## Prompt
Reproduce the records below exactly as they appear.
=======
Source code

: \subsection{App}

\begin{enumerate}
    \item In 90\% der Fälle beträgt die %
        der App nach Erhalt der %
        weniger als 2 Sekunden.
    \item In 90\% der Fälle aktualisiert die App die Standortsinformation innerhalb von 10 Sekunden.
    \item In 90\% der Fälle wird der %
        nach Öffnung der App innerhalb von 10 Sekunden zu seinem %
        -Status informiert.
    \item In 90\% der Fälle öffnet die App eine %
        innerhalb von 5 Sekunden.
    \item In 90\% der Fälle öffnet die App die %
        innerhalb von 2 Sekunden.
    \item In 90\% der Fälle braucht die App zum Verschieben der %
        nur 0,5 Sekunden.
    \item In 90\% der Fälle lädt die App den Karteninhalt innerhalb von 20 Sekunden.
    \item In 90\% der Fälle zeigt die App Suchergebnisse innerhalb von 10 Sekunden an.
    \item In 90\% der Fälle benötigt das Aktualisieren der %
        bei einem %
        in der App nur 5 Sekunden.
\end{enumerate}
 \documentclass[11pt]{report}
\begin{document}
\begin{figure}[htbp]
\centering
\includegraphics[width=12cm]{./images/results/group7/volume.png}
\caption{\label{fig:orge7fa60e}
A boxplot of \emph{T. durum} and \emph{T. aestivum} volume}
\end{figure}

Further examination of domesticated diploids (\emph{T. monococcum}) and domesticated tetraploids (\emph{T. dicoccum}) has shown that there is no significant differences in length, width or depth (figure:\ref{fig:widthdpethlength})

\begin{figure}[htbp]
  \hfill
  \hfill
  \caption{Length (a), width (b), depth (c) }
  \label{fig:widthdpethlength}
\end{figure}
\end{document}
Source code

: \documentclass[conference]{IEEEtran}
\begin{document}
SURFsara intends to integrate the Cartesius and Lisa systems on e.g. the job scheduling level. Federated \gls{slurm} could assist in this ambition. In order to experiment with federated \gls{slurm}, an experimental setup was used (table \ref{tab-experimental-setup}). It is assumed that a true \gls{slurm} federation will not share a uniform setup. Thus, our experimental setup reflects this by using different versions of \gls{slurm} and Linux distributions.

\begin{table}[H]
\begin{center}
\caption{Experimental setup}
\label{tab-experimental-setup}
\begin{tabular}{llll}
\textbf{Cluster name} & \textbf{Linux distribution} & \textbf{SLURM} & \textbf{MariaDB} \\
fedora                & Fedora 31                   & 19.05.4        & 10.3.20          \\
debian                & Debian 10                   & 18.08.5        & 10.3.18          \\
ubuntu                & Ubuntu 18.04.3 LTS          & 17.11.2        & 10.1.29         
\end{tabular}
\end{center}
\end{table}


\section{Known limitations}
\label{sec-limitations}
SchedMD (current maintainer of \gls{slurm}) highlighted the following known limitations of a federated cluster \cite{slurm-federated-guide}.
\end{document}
=======
## Answer for the task
Source code

: \subsection{App}

\begin{enumerate}
    \item In 90\% der Fälle beträgt die %
        der App nach Erhalt der %
        weniger als 2 Sekunden.
    \item In 90\% der Fälle aktualisiert die App die Standortsinformation innerhalb von 10 Sekunden.
    \item In 90\% der Fälle wird der %
        nach Öffnung der App innerhalb von 10 Sekunden zu seinem %
        -Status informiert.
    \item In 90\% der Fälle öffnet die App eine %
        innerhalb von 5 Sekunden.
    \item In 90\% der Fälle öffnet die App die %
        innerhalb von 2 Sekunden.
    \item In 90\% der Fälle braucht die App zum Verschieben der %
        nur 0,5 Sekunden.
    \item In 90\% der Fälle lädt die App den Karteninhalt innerhalb von 20 Sekunden.
    \item In 90\% der Fälle zeigt die App Suchergebnisse innerhalb von 10 Sekunden an.
    \item In 90\% der Fälle benötigt das Aktualisieren der %
        bei einem %
        in der App nur 5 Sekunden.
\end{enumerate}
 \documentclass[11pt]{report}
\begin{document}
\begin{figure}[htbp]
\centering
\includegraphics[width=12cm]{./images/results/group7/volume.png}
\caption{\label{fig:orge7fa60e}
A boxplot of \emph{T. durum} and \emph{T. aestivum} volume}
\end{figure}

Further examination of domesticated diploids (\emph{T. monococcum}) and domesticated tetraploids (\emph{T. dicoccum}) has shown that there is no significant differences in length, width or depth (figure:\ref{fig:widthdpethlength})

\begin{figure}[htbp]
  \hfill
  \hfill
  \caption{Length (a), width (b), depth (c) }
  \label{fig:widthdpethlength}
\end{figure}
\end{document}
Source code

: \documentclass[conference]{IEEEtran}
\begin{document}
SURFsara intends to integrate the Cartesius and Lisa systems on e.g. the job scheduling level. Federated \gls{slurm} could assist in this ambition. In order to experiment with federated \gls{slurm}, an experimental setup was used (table \ref{tab-experimental-setup}). It is assumed that a true \gls{slurm} federation will not share a uniform setup. Thus, our experimental setup reflects this by using different versions of \gls{slurm} and Linux distributions.

\begin{table}[H]
\begin{center}
\caption{Experimental setup}
\label{tab-experimental-setup}
\begin{tabular}{llll}
\textbf{Cluster name} & \textbf{Linux distribution} & \textbf{SLURM} & \textbf{MariaDB} \\
fedora                & Fedora 31                   & 19.05.4        & 10.3.20          \\
debian                & Debian 10                   & 18.08.5        & 10.3.18          \\
ubuntu                & Ubuntu 18.04.3 LTS          & 17.11.2        & 10.1.29         
\end{tabular}
\end{center}
\end{table}


\section{Known limitations}
\label{sec-limitations}
SchedMD (current maintainer of \gls{slurm}) highlighted the following known limitations of a federated cluster \cite{slurm-federated-guide}.
\end{document}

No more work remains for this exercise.